Thursday, September 27, 2007

Fare thee well, dear manuscript

Today I finally handed my current manuscript over to the post office clerk. It was a big parcel, too. Heavy. I haven't sent off a full manuscript before, so the postage was a bit of a surprise.

I have to thank my critique partner, AbFab, for poring over the chapters one by one as I produced them, for giving very balanced and insightful comments, and helping me to shape the writing into something better. AbFab and I went away for the weekend, and we pretty much did nothing but write - or re-write.

Thanks also for my other critique buddy, Lisa Mc, who despite being the busiest working mother in the world, still managed to read my novel and offer some really helpful comments, which I took into consideration during the writing weekend.

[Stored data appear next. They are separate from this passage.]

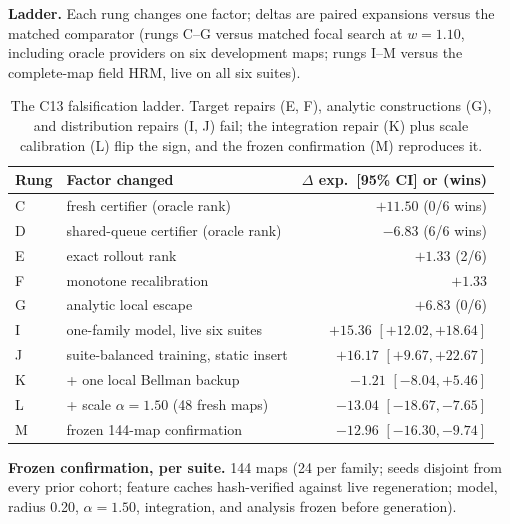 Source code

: \documentclass[letterpaper]{article} %
\newcommand{\stage}[1]{\textsc{#1}}
\begin{document}
\textbf{Ladder.} Each rung changes one factor; deltas are paired expansions versus the matched comparator (rungs C--G versus matched focal search at $w{=}1.10$, including oracle providers on six development maps; rungs I--M versus the complete-map field HRM, live on all six suites).

\begin{table}[t]
\centering
\small
\setlength{\tabcolsep}{3pt}
\begin{tabular}{@{}llr@{}}
\toprule
Rung & Factor changed & $\Delta$ exp.\ [95\% CI] or (wins) \\
\midrule
C & fresh certifier (oracle rank) & $+11.50$ (0/6 wins) \\
D & shared-queue certifier (oracle rank) & $-6.83$ (6/6 wins) \\
E & exact rollout rank & $+1.33$ (2/6) \\
F & monotone recalibration & $+1.33$ \\
G & analytic local escape & $+6.83$ (0/6) \\
I & one-family model, live six suites & $+15.36$ $[+12.02,+18.64]$ \\
J & suite-balanced training, static insert & $+16.17$ $[+9.67,+22.67]$ \\
K & + one local Bellman backup & $-1.21$ $[-8.04,+5.46]$ \\
L & + scale $\alpha{=}1.50$ (48 fresh maps) & $-13.04$ $[-18.67,-7.65]$ \\
M & frozen 144-map confirmation & $-12.96$ $[-16.30,-9.74]$ \\
\bottomrule
\end{tabular}
\caption{The \stage{C13} falsification ladder. Target repairs (E, F), analytic constructions (G), and distribution repairs (I, J) fail; the integration repair (K) plus scale calibration (L) flip the sign, and the frozen confirmation (M) reproduces it.}
\label{tab:c13ladder}
\end{table}

\textbf{Frozen confirmation, per suite.} 144 maps (24 per family; seeds disjoint from every prior cohort; feature caches hash-verified against live regeneration; model, radius 0.20, $\alpha{=}1.50$, integration, and analysis frozen before generation).
\end{document}
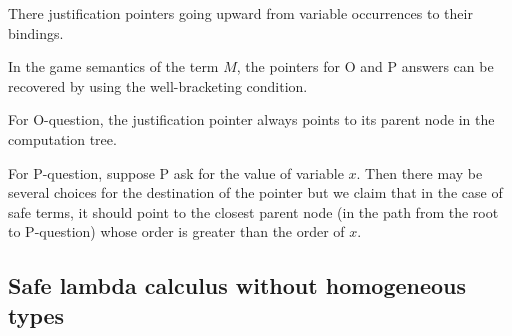 There justification pointers going upward from variable occurrences
to their bindings.

In the game semantics of the term $M$, the pointers for O and P
answers can be recovered by using the well-bracketing condition.

For O-question, the justification pointer always points to its
parent node in the computation tree.

For P-question, suppose P ask for the value of variable $x$. Then
there may be several choices for the destination of the pointer but
we claim that in the case of safe terms, it should point to the
closest parent node (in the path from the root to P-question) whose
order is greater than the order of $x$.

\subsection{Safe lambda calculus without homogeneous types}

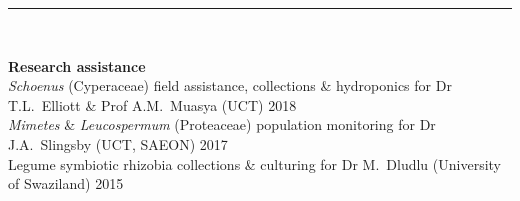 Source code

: \documentclass[10pt]{article}
\begin{document}
\hrule

\

\textbf{Research assistance} \\ %
\textit{Schoenus} (Cyperaceae)
  field assistance, collections \& hydroponics
  for Dr T.L.~Elliott \& Prof A.M.~Muasya
  {\small (UCT)}                                         \hfill {\small 2018} \\
\textit{Mimetes} \& \textit{Leucospermum} (Proteaceae)
  population monitoring
  for Dr J.A.~Slingsby
  {\small (UCT, SAEON)}                                  \hfill {\small 2017} \\
Legume symbiotic rhizobia
  collections \& culturing
  for Dr M.~Dludlu
  {\small (University of Swaziland)}                     \hfill {\small 2015} \\
\end{document}
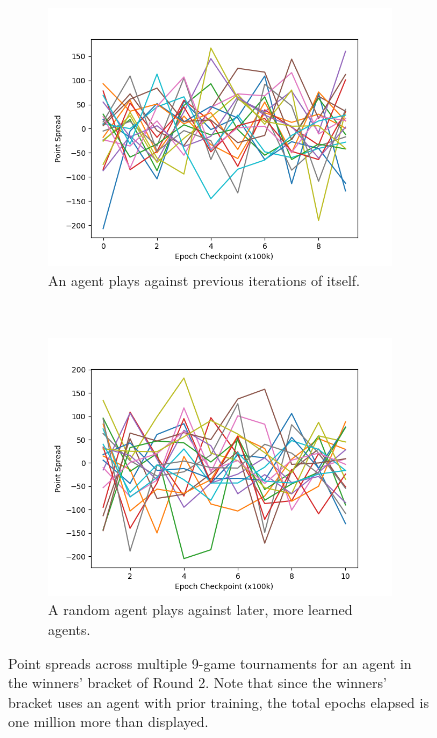 
\begin{figure}
\center

\begin{subfigure}[b]{0.45\textwidth}
	\includegraphics[width=\linewidth]{images/findings/round2/spreads_self-v-prev_winner.png}
	\caption{An agent plays against previous iterations of itself.}
	\label{fig:r2-spreads-winner-a}
\end{subfigure}
~
\begin{subfigure}[b]{0.45\textwidth}
	\includegraphics[width=\linewidth]{images/findings/round2/spreads_rand-v-fut_winner.png}
	\caption{A random agent plays against later, more learned agents.}
	\label{fig:r2-spreads-winner-b}
\end{subfigure}

\caption{
	Point spreads across multiple 9-game tournaments for an agent in the
	winners' bracket of Round 2.
	Note that since the winners' bracket uses an agent with prior training,
	the total epochs elapsed is one million more than displayed.
}
\label{fig:r2-spreads-winner}
\end{figure}
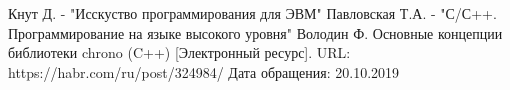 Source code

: 


\begin{thebibliography}{}
     Кнут Д. - "Исскуство программирования для ЭВМ"
     Павловская Т.А. - "С/С++. Программирование на языке высокого уровня"
      Володин Ф. Основные концепции библиотеки chrono (C++) [Электронный ресурс]. URL: https://habr.com/ru/post/324984/ Дата обращения: 20.10.2019
\end{thebibliography}

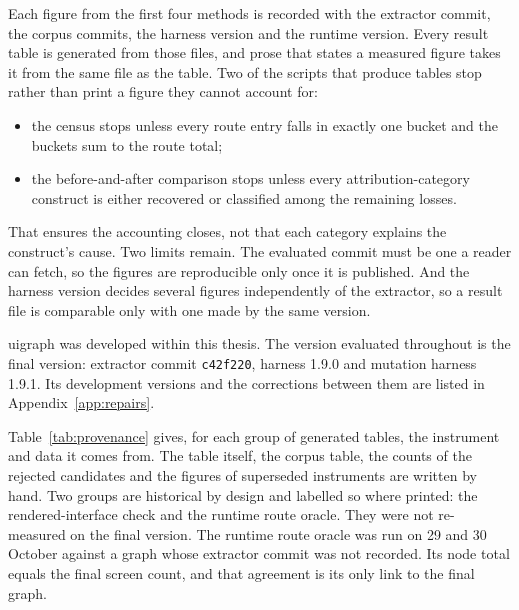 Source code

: Each figure from the first four methods is recorded with the extractor commit, the corpus commits, the
harness version and the runtime version. Every result table is generated from those files, and prose
that states a measured figure takes it from the same file as the table. Two of the scripts that produce tables stop
rather than print a figure they cannot account for:
\begin{itemize}
\item the census stops unless every route entry falls in exactly one bucket and the buckets sum to the route total;
\item the before-and-after comparison stops unless every attribution-category construct is either recovered or classified among the remaining
losses.
\end{itemize} That ensures the accounting closes, not that each category explains the construct's cause.
Two limits remain. The evaluated commit must be one a reader can fetch, so the figures are
reproducible only once it is published. And the harness version decides several figures independently
of the extractor, so a result file is comparable only with one made by the same version.

uigraph was developed within this thesis. The version evaluated throughout is the final version:
extractor commit \texttt{c42f220}, harness 1.9.0 and mutation harness 1.9.1. Its development versions and
the corrections between them are listed in Appendix~\ref{app:repairs}.

Table~\ref{tab:provenance} gives, for each group of generated tables, the instrument and data it
comes from. The table itself, the corpus table, the counts of the rejected candidates and the
figures of superseded instruments are written by hand. Two groups are historical by design and
labelled so where printed: the rendered-interface check and the runtime route oracle. They were not
re-measured on the final version. The runtime route oracle was run on 29 and 30 October against a
graph whose extractor commit was not recorded. Its node total equals the final screen count, and that
agreement is its only link to the final graph.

During the weekend, AbFab read the entire novel from start to finish, and found some mistakes. Then I read it, and found others. I made the necessary alterations, and when I got home, I printed the entire manuscript out once more. And then, of course, I read it again. I couldn't help myself. And naturally, I found some more things I needed to change.

This morning, I began to read it another time, and again fiddled with the prose. I got about halfway through the manuscript, when I realised it was time to STOP.

Ever had that feeling? The manuscript is technically finished, but it's hard to stop tweaking sentences, changing words here and there - and then changing them back to the way they were at the start. AAARRRGGGHHH!!!!!

Thankfully, I recognised this was such a moment. Halfway through the fourth read-through, I stopped and hit the 'print' button. Honestly, I've been through the final draft so many times that there was nothing left to find. Only things to move around and re-arrange. There comes a time when you just have to say, 'That's it. I'm finished.' And I did that today, about 3pm.

And then I slipped the pristine manuscript, complete with cover page and bound with rubber bands into the envelope that will take it to Mills & Boon in London. I included all the necessary bits and pieces and sent it on its merry - and I hope successful - way.

Tonight, like an addict, I thought to myself, 'What shall I write now?' But the laptop was turned off, and will stay turned off for quite a few days, I think. Time to work with pen and paper, first. New characters, new plot, new project.


Tracey said...

Do I know the feeling of wanting to tweak sentences forever? Do I ever! But, yes, at some point you have to say enough and let it go.

Good luck with it! Hope M&B take it up!

ellen said...

Congratulations, that's fabluous news. Good luck with the submission.

Scribbly said...

Thanks Tracey and Ellen. It was a mammoth task, and I'm glad it's over. Already, I've had moments when I realised I should have added a particular detail, or that I glossed over something of significance.
Oh well... there's more than one way to write a novel, I hope.